**Your assignment**
For the entries that follow, produce an exact copy with no pictures in it.

**Information shown**
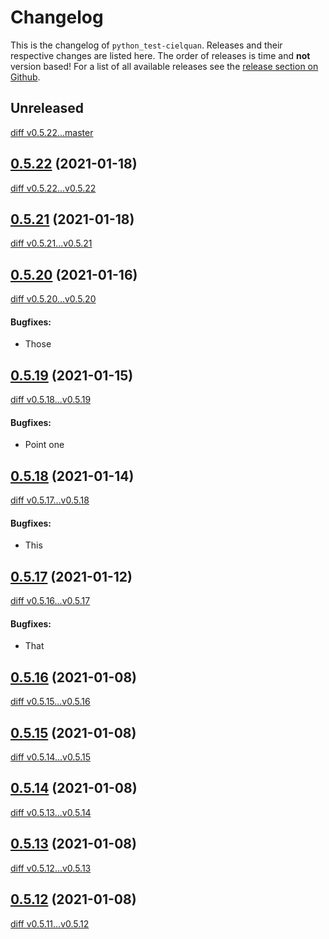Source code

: # Changelog

This is the changelog of `python_test-cielquan`. Releases and their respective
changes are listed here. The order of releases is time and **not** version based!
For a list of all available releases see the
[release section on Github](https://github.com/Cielquan/python_test-cielquan/releases).


<!-- Valid subcategories
#### BREAKING CHANGES
#### New features
#### Bugfixes
#### Documentation
#### Miscellaneous
-->


## Unreleased
[diff v0.5.22...master](https://github.com/Cielquan/python_test-cielquan/compare/v0.5.22...master)


## [0.5.22](https://github.com/Cielquan/python_test-cielquan/releases/v0.5.22) (2021-01-18)
[diff v0.5.22...v0.5.22](https://github.com/Cielquan/python_test-cielquan/compare/v0.5.22...v0.5.22)


## [0.5.21](https://github.com/Cielquan/python_test-cielquan/releases/v0.5.21) (2021-01-18)
[diff v0.5.21...v0.5.21](https://github.com/Cielquan/python_test-cielquan/compare/v0.5.21...v0.5.21)


## [0.5.20](https://github.com/Cielquan/python_test-cielquan/releases/v0.5.20) (2021-01-16)
[diff v0.5.20...v0.5.20](https://github.com/Cielquan/python_test-cielquan/compare/v0.5.20...v0.5.20)

#### Bugfixes:

- Those


## [0.5.19](https://github.com/Cielquan/python_test-cielquan/releases/v0.5.19) (2021-01-15)
[diff v0.5.18...v0.5.19](https://github.com/Cielquan/python_test-cielquan/compare/v0.5.19...v0.5.19)

#### Bugfixes:

- Point one


## [0.5.18](https://github.com/Cielquan/python_test-cielquan/releases/v0.5.18) (2021-01-14)
[diff v0.5.17...v0.5.18](https://github.com/Cielquan/python_test-cielquan/compare/v0.5.17...v0.5.18)

#### Bugfixes:

- This


## [0.5.17](https://github.com/Cielquan/python_test-cielquan/releases/v0.5.17) (2021-01-12)
[diff v0.5.16...v0.5.17](https://github.com/Cielquan/python_test-cielquan/compare/v0.5.16...v0.5.17)

#### Bugfixes:

- That


## [0.5.16](https://github.com/Cielquan/python_test-cielquan/releases/v0.5.16) (2021-01-08)
[diff v0.5.15...v0.5.16](https://github.com/Cielquan/python_test-cielquan/compare/v0.5.15...v0.5.16)


## [0.5.15](https://github.com/Cielquan/python_test-cielquan/releases/v0.5.15) (2021-01-08)
[diff v0.5.14...v0.5.15](https://github.com/Cielquan/python_test-cielquan/compare/v0.5.14...v0.5.15)


## [0.5.14](https://github.com/Cielquan/python_test-cielquan/releases/v0.5.14) (2021-01-08)
[diff v0.5.13...v0.5.14](https://github.com/Cielquan/python_test-cielquan/compare/v0.5.13...v0.5.14)


## [0.5.13](https://github.com/Cielquan/python_test-cielquan/releases/v0.5.13) (2021-01-08)
[diff v0.5.12...v0.5.13](https://github.com/Cielquan/python_test-cielquan/compare/v0.5.12...v0.5.13)


## [0.5.12](https://github.com/Cielquan/python_test-cielquan/releases/v0.5.12) (2021-01-08)
[diff v0.5.11...v0.5.12](https://github.com/Cielquan/python_test-cielquan/compare/v0.5.11...v0.5.12)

**The completed task**
Source code

: # Changelog

This is the changelog of `python_test-cielquan`. Releases and their respective
changes are listed here. The order of releases is time and **not** version based!
For a list of all available releases see the
[release section on Github](https://github.com/Cielquan/python_test-cielquan/releases).


<!-- Valid subcategories
#### BREAKING CHANGES
#### New features
#### Bugfixes
#### Documentation
#### Miscellaneous
-->


## Unreleased
[diff v0.5.22...master](https://github.com/Cielquan/python_test-cielquan/compare/v0.5.22...master)


## [0.5.22](https://github.com/Cielquan/python_test-cielquan/releases/v0.5.22) (2021-01-18)
[diff v0.5.22...v0.5.22](https://github.com/Cielquan/python_test-cielquan/compare/v0.5.22...v0.5.22)


## [0.5.21](https://github.com/Cielquan/python_test-cielquan/releases/v0.5.21) (2021-01-18)
[diff v0.5.21...v0.5.21](https://github.com/Cielquan/python_test-cielquan/compare/v0.5.21...v0.5.21)


## [0.5.20](https://github.com/Cielquan/python_test-cielquan/releases/v0.5.20) (2021-01-16)
[diff v0.5.20...v0.5.20](https://github.com/Cielquan/python_test-cielquan/compare/v0.5.20...v0.5.20)

#### Bugfixes:

- Those


## [0.5.19](https://github.com/Cielquan/python_test-cielquan/releases/v0.5.19) (2021-01-15)
[diff v0.5.18...v0.5.19](https://github.com/Cielquan/python_test-cielquan/compare/v0.5.19...v0.5.19)

#### Bugfixes:

- Point one


## [0.5.18](https://github.com/Cielquan/python_test-cielquan/releases/v0.5.18) (2021-01-14)
[diff v0.5.17...v0.5.18](https://github.com/Cielquan/python_test-cielquan/compare/v0.5.17...v0.5.18)

#### Bugfixes:

- This


## [0.5.17](https://github.com/Cielquan/python_test-cielquan/releases/v0.5.17) (2021-01-12)
[diff v0.5.16...v0.5.17](https://github.com/Cielquan/python_test-cielquan/compare/v0.5.16...v0.5.17)

#### Bugfixes:

- That


## [0.5.16](https://github.com/Cielquan/python_test-cielquan/releases/v0.5.16) (2021-01-08)
[diff v0.5.15...v0.5.16](https://github.com/Cielquan/python_test-cielquan/compare/v0.5.15...v0.5.16)


## [0.5.15](https://github.com/Cielquan/python_test-cielquan/releases/v0.5.15) (2021-01-08)
[diff v0.5.14...v0.5.15](https://github.com/Cielquan/python_test-cielquan/compare/v0.5.14...v0.5.15)


## [0.5.14](https://github.com/Cielquan/python_test-cielquan/releases/v0.5.14) (2021-01-08)
[diff v0.5.13...v0.5.14](https://github.com/Cielquan/python_test-cielquan/compare/v0.5.13...v0.5.14)


## [0.5.13](https://github.com/Cielquan/python_test-cielquan/releases/v0.5.13) (2021-01-08)
[diff v0.5.12...v0.5.13](https://github.com/Cielquan/python_test-cielquan/compare/v0.5.12...v0.5.13)


## [0.5.12](https://github.com/Cielquan/python_test-cielquan/releases/v0.5.12) (2021-01-08)
[diff v0.5.11...v0.5.12](https://github.com/Cielquan/python_test-cielquan/compare/v0.5.11...v0.5.12)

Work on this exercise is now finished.